Encryption is the art of turning a message into what appears to be nonsense which can be turned back into the message if you know the right secret “key”. For example, “Fpqqwnuynrs” is a cypher of “Compression” with the key “to decrypt, subtract a digit of pi from each letter”: F – 3 = C, p – 1 = o, q – 4 = m, etc.
Most encryption schemes are built with the assumption that everyone will know how you encrypted something, they just won’t know a single small fact, most often a password. This assumption means that there is always room for what is called a “brute-force attack”: to decrypt something you get a lot of fast computers to try every possible password until you find one that gives back a message that makes sense.
Brute force attacks rely on redundancy: most decrpytions are patently nonsense because they lack the redundancy that we add to everything to make it robust to miscommunication. Thus, I can easily tell if I successfully decrypted a message or not.
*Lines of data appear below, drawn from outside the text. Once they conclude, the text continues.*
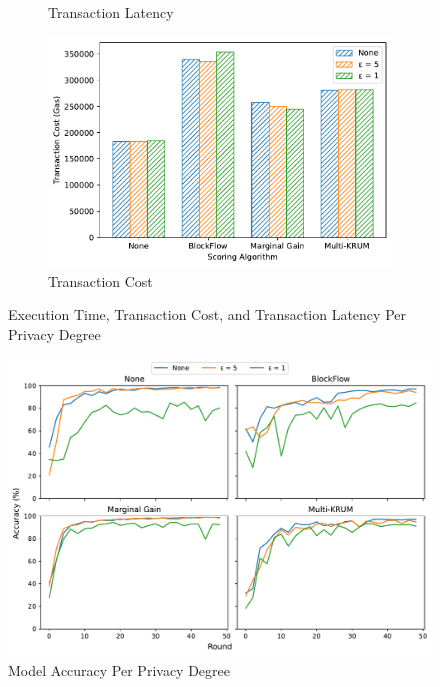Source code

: \begin{figure}[!hpt]
\begin{subfigure}[b]{0.47\textwidth}
        \caption{Transaction Latency}
    \end{subfigure}
    \hfill
    \begin{subfigure}[b]{0.47\textwidth}
        \centering
        \includegraphics[width=\textwidth]{graphics/privacy/tx_cost.pdf}
        \caption{Transaction Cost}
    \end{subfigure}
    \caption{Execution Time, Transaction Cost, and Transaction Latency Per Privacy Degree}
    \label{fig:priv_metrics}
\end{figure}

\begin{figure}[!hpb]
    \centering
    \includegraphics[width=\textwidth]{graphics/privacy/accuracy.pdf}
    \caption{Model Accuracy Per Privacy Degree}
    \label{fig:accuracy_privacy}
\end{figure}

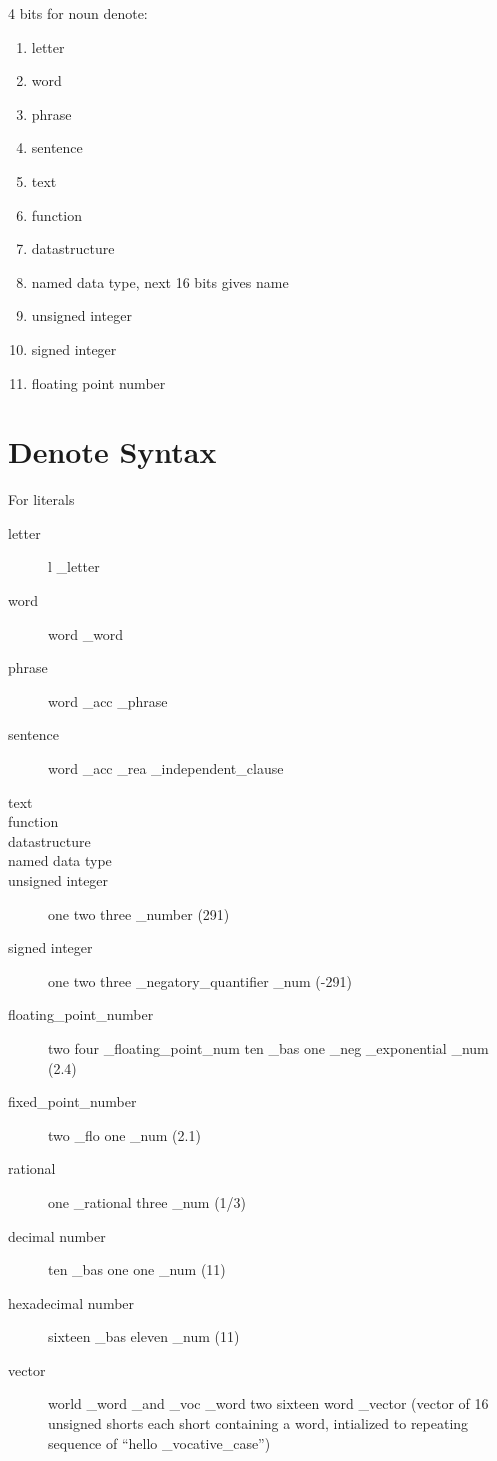 \documentclass[12pt]{report}
\begin{document}
4 bits for noun denote:
\begin{enumerate}
  \setcounter{enumi}{0}
  \item letter
  \item word
  \item phrase
  \item sentence
  \item text
  \item function
  \item datastructure
  \item named data type, next 16 bits gives name
  \item unsigned integer
  \item signed integer
  \item floating point number
\end{enumerate}
\section{Denote Syntax}
For literals
\begin{description}
  \item[letter] l \_letter
  \item[word] word \_word
  \item[phrase] word \_acc \_phrase
  \item[sentence] word \_acc \_rea \_independent\_clause
  \item[text] 
  \item[function]
  \item[datastructure]
  \item[named data type]
  \item[unsigned integer] one two three \_number (291)
  \item[signed integer] one two three \_negatory\_quantifier \_num
(-291)
  \item[floating\_point\_number] two four \_floating\_point\_num ten \_bas
one \_neg \_exponential \_num (2.4)
  \item[fixed\_point\_number] two \_flo one \_num (2.1)
  \item[rational] one \_rational three \_num (1/3)
  \item[decimal number] ten \_bas  one one \_num (11)
  \item[hexadecimal number] sixteen \_bas eleven \_num (11)
  \item[vector] world \_word \_and \_voc \_word two sixteen word \_vector (vector of 16
unsigned shorts each short containing a word, intialized to repeating sequence
of ``hello \_vocative\_case'')
\end{description}
\end{document}
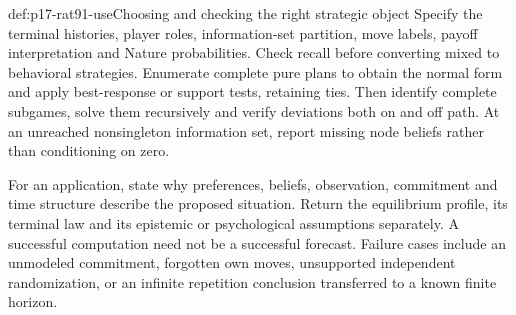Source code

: \begin{hbmethod}{def:p17-rat91-use}{Choosing and checking the right strategic object}
Specify the terminal histories, player roles, information-set partition,
move labels, payoff interpretation and Nature probabilities. Check
recall before converting mixed to behavioral strategies. Enumerate
complete pure plans to obtain the normal form and apply best-response
or support tests, retaining ties. Then identify complete subgames,
solve them recursively and verify deviations both on and off path.
At an unreached nonsingleton information set, report missing node
beliefs rather than conditioning on zero.

For an application, state why preferences, beliefs, observation,
commitment and time structure describe the proposed situation. Return
the equilibrium profile, its terminal law and its epistemic or
psychological assumptions separately. A successful computation need
not be a successful forecast. Failure cases include an unmodeled
commitment, forgotten own moves, unsupported independent randomization,
or an infinite repetition conclusion transferred to a known finite horizon.
\end{hbmethod}

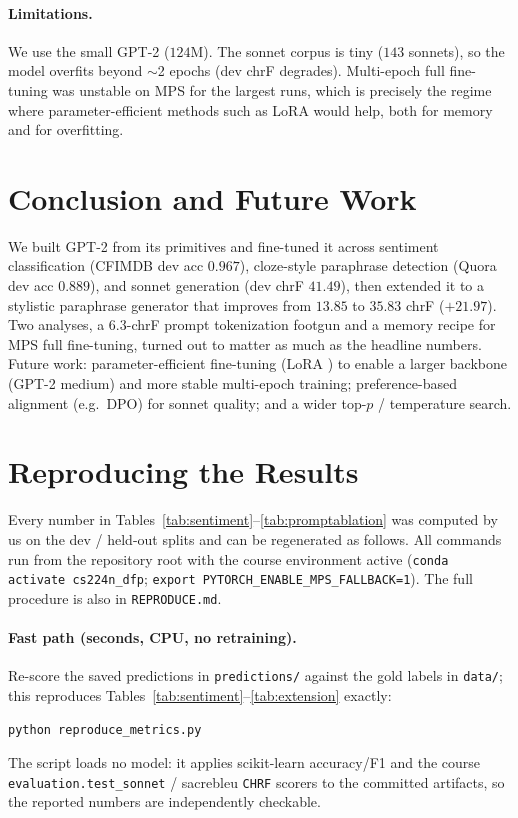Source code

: \documentclass[10pt,twocolumn]{article}
\begin{document}
\paragraph{Limitations.}
We use the small GPT-2 ($124$M). The sonnet corpus is tiny ($143$ sonnets), so
the model overfits beyond $\sim$2 epochs (dev chrF degrades). Multi-epoch full
fine-tuning was unstable on MPS for the largest runs, which is precisely the
regime where parameter-efficient methods such as LoRA \cite{hu2022lora} would
help, both for memory and for overfitting.

\section{Conclusion and Future Work}
We built GPT-2 from its primitives and fine-tuned it across sentiment
classification (CFIMDB dev acc $0.967$), cloze-style paraphrase detection (Quora
dev acc $0.889$), and sonnet generation (dev chrF $41.49$), then extended it to a
stylistic paraphrase generator that improves from $13.85$ to $35.83$ chrF
($+21.97$). Two analyses, a $6.3$-chrF prompt tokenization footgun and a memory
recipe for MPS full fine-tuning, turned out to matter as much as the headline
numbers. Future work: parameter-efficient fine-tuning (LoRA \cite{hu2022lora}) to
enable a larger backbone (GPT-2 medium) and more stable multi-epoch training;
preference-based alignment (e.g.\ DPO) for sonnet quality; and a wider top-$p$ /
temperature search.

\appendix
\section{Reproducing the Results}
\label{app:repro}
Every number in Tables~\ref{tab:sentiment}--\ref{tab:promptablation} was computed
by us on the dev / held-out splits and can be regenerated as follows. All commands
run from the repository root with the course environment active
(\texttt{conda activate cs224n\_dfp};
\texttt{export PYTORCH\_ENABLE\_MPS\_FALLBACK=1}). The full procedure is also in
\texttt{REPRODUCE.md}.

\paragraph{Fast path (seconds, CPU, no retraining).} Re-score the saved
predictions in \texttt{predictions/} against the gold labels in \texttt{data/};
this reproduces Tables~\ref{tab:sentiment}--\ref{tab:extension} exactly:
\begin{lstlisting}[language=bash]
python reproduce_metrics.py
\end{lstlisting}
The script loads no model: it applies scikit-learn accuracy/F1 and the course
\texttt{evaluation.test\_sonnet} / sacrebleu \texttt{CHRF} scorers to the
committed artifacts, so the reported numbers are independently checkable.
\end{document}
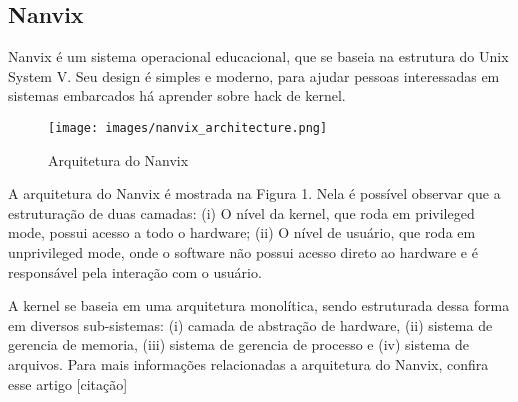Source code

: \subsection{Nanvix}

Nanvix é um sistema operacional educacional, que se baseia na estrutura do Unix System V. Seu design é simples e moderno, 
para ajudar pessoas interessadas em sistemas embarcados há aprender sobre hack de kernel. 

\begin{figure}[h!]
    \centering
    \texttt{[image: images/nanvix\_architecture.png]}
    \caption{Arquitetura do Nanvix \\ \cite{ArquiteturaNanvix}} %
\end{figure}

A arquitetura do Nanvix é mostrada na Figura 1. Nela é possível observar que a estruturação de duas camadas: (i) O nível da kernel, 
que roda em privileged mode, possui acesso a todo o hardware; (ii) O nível de usuário, que roda em unprivileged mode, onde o software 
não possui acesso direto ao hardware e é responsável pela interação com o usuário. 

A kernel se baseia em uma arquitetura monolítica, sendo estruturada dessa forma em diversos sub-sistemas: (i) camada de abstração de hardware, 
(ii) sistema de gerencia de memoria, (iii) sistema de gerencia de processo e (iv) sistema de arquivos. Para mais informações relacionadas a arquitetura 
do Nanvix, confira esse artigo [citação]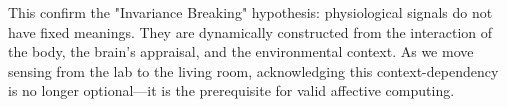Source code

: \documentclass[journal]{IEEEtran}
\begin{document}
This confirm the "Invariance Breaking" hypothesis: physiological signals do not have fixed meanings. They are dynamically constructed from the interaction of the body, the brain's appraisal, and the environmental context. As we move sensing from the lab to the living room, acknowledging this context-dependency is no longer optional—it is the prerequisite for valid affective computing.



\end{document}
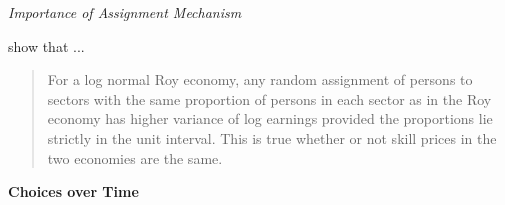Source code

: \begin{frame}\begin{center}
		\LARGE\textit{Importance of Assignment Mechanism}
\end{center}\end{frame}
\begin{frame}
	 show that ... \vspace{0.5cm} \\
	\begin{quote} For a log normal Roy economy, any random assignment of persons to sectors with the same proportion of persons in each sector as in the Roy economy has higher variance of log earnings provided the proportions lie strictly in the unit interval. This is true whether or not skill prices in the two economies are the same.
	\end{quote}
\end{frame}
\begin{frame}
	\begin{center} \textbf{Choices over Time}\\\vspace{0.5cm}
	\end{center}
\end{frame}
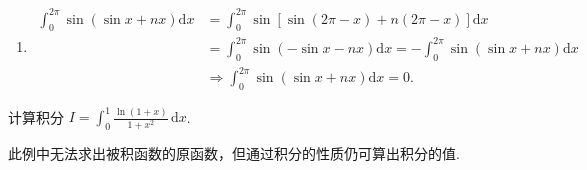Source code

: \documentclass[../../main.tex]{subfiles}
\begin{document}
\begin{solution}
\begin{enumerate}
\item\begin{align*}
\int_0^{2\pi}{\sin \left( \sin x+nx \right) \mathrm{d}x}&=\int_0^{2\pi}{\sin \left[ \sin \left( 2\pi -x \right) +n\left( 2\pi -x \right) \right] \mathrm{d}x}
\\
&=\int_0^{2\pi}{\sin \left( -\sin x-nx \right) \mathrm{d}x}=-\int_0^{2\pi}{\sin \left( \sin x+nx \right) \mathrm{d}x}
\\
&\Longrightarrow \int_0^{2\pi}{\sin \left( \sin x+nx \right) \mathrm{d}x}=0.
\end{align*} 
\end{enumerate}
\end{solution}

\begin{example}
计算积分 \( I = \int_{0}^{1} \frac{\ln(1 + x)}{1 + x^2} \, \mathrm{d}x \).
\end{example}
\begin{remark}
此例中无法求出被积函数的原函数，但通过积分的性质仍可算出积分的值.
\end{remark}
\end{document}
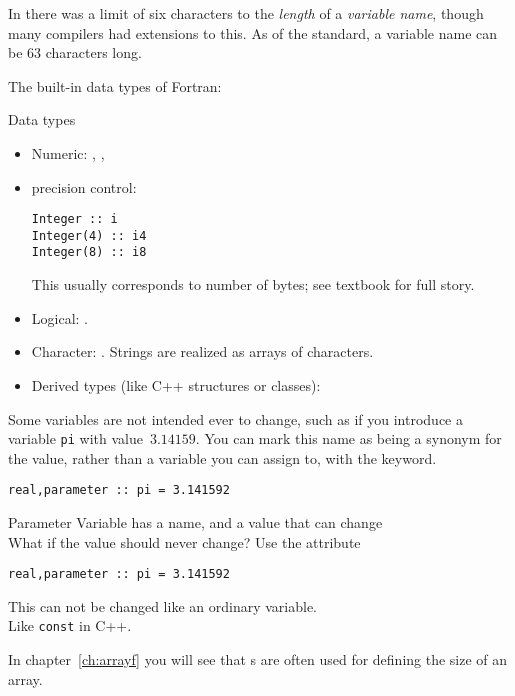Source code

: \begin{remark}
  In  there was a limit of six characters to the
  \emph{length} of a \emph{variable name},
  though many compilers had extensions to this.
  As of the  standard, a variable name can be 63 characters long.
\end{remark}
The built-in data types of Fortran:

\begin{block}{Data types}
  \label{sl:ftypes}
  \begin{itemize}
  \item Numeric: , ,
    \item precision control:
\begin{lstlisting}
Integer :: i
Integer(4) :: i4
Integer(8) :: i8
\end{lstlisting}
This usually corresponds to number of bytes; see textbook for full story.
  \item Logical: .
  \item Character: . Strings are realized as
    arrays of characters.
  \item Derived types (like C++ structures or classes): 
  \end{itemize}  
\end{block}

Some variables are not intended ever to change,
such as if you introduce a variable \lstinline+pi+ with value~$3.14159$.
You can mark this name as being a synonym for the value,
rather than a variable you can assign to,
with the  keyword.
\begin{lstlisting}
real,parameter :: pi = 3.141592    
\end{lstlisting}

\begin{slide}{Parameter}
  \label{sl:fparameter}
  Variable has a name, and a value that can change\\
  What if the value should never change?
  Use the  attribute
\begin{lstlisting}
real,parameter :: pi = 3.141592    
\end{lstlisting}
This can not be changed like an ordinary variable.\\
Like \lstinline{const} in C++.
\end{slide}

In chapter~\ref{ch:arrayf} you will see that
s are often used for defining the size of an
array.

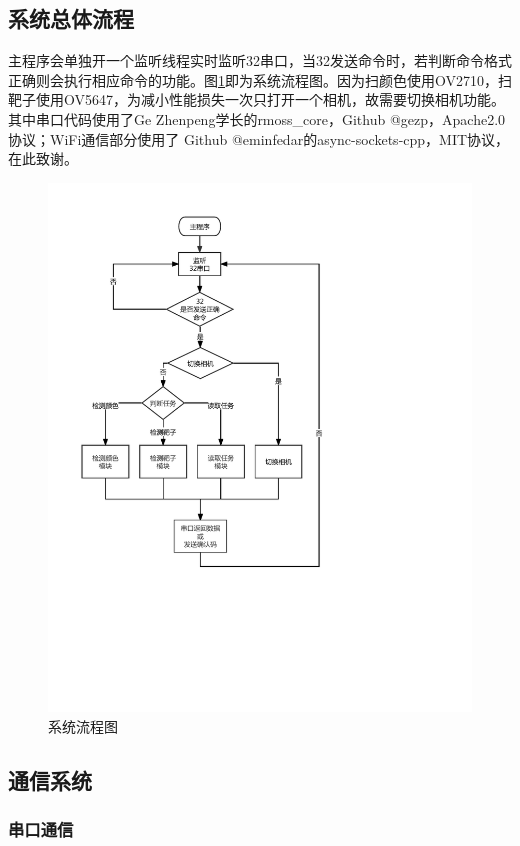 \documentclass[a4paper,11pt,UTF8]{ctexart}
\begin{document}
\newpage

\subsection{系统总体流程}
主程序会单独开一个监听线程实时监听32串口，当32发送命令时，若判断命令格式正确则会执行相应命令的功能。图\ref{fig_Process}即为系统流程图。因为扫颜色使用OV2710，扫靶子使用OV5647，为减小性能损失一次只打开一个相机，故需要切换相机功能。其中串口代码使用了Ge Zhenpeng学长的rmoss\_core，Github @gezp，Apache2.0协议\cite{UART}；WiFi通信部分使用了 Github @eminfedar的async-sockets-cpp，MIT协议\cite{Socket}，在此致谢。
\begin{figure}[htbp]
  \centering
  \includegraphics{process.pdf}
  \caption{系统流程图}\label{fig_Process}
\end{figure}

\subsection{通信系统}
\subsubsection{串口通信}
\end{document}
Now, suppose instead we had an encryption scheme where every candidate key resulted in a sensible-looking message. In that case, brute force attacks would become almost meaningless. If someone tried to brute-force decrypt your bank account information from an encrypted online purchase they’d end up with a few billion valid-looking account numbers and names, only one of which was actually your account, instead of a few billion blurbs of nonsense text just one of which looked anything like an account number and name.
Such a brute-force-proof encryption scheme is closely related to perfect compression. If I compress away all of the context, all of the things I could use to sanity-check a message, then I’m left with a space where there is no such thing as nonsense. If I can identify every conceivable message in a particular context and number each one then all I need to communicate is a simple number and any decryption, creating a number, will look reasonable.
Since compression depends closely on context, there are no general-purpose perfect compression schemes and thus no general-purpose brute-force-proof encryption schemes either. But in theory, for any given domain, such an encryption scheme does exists.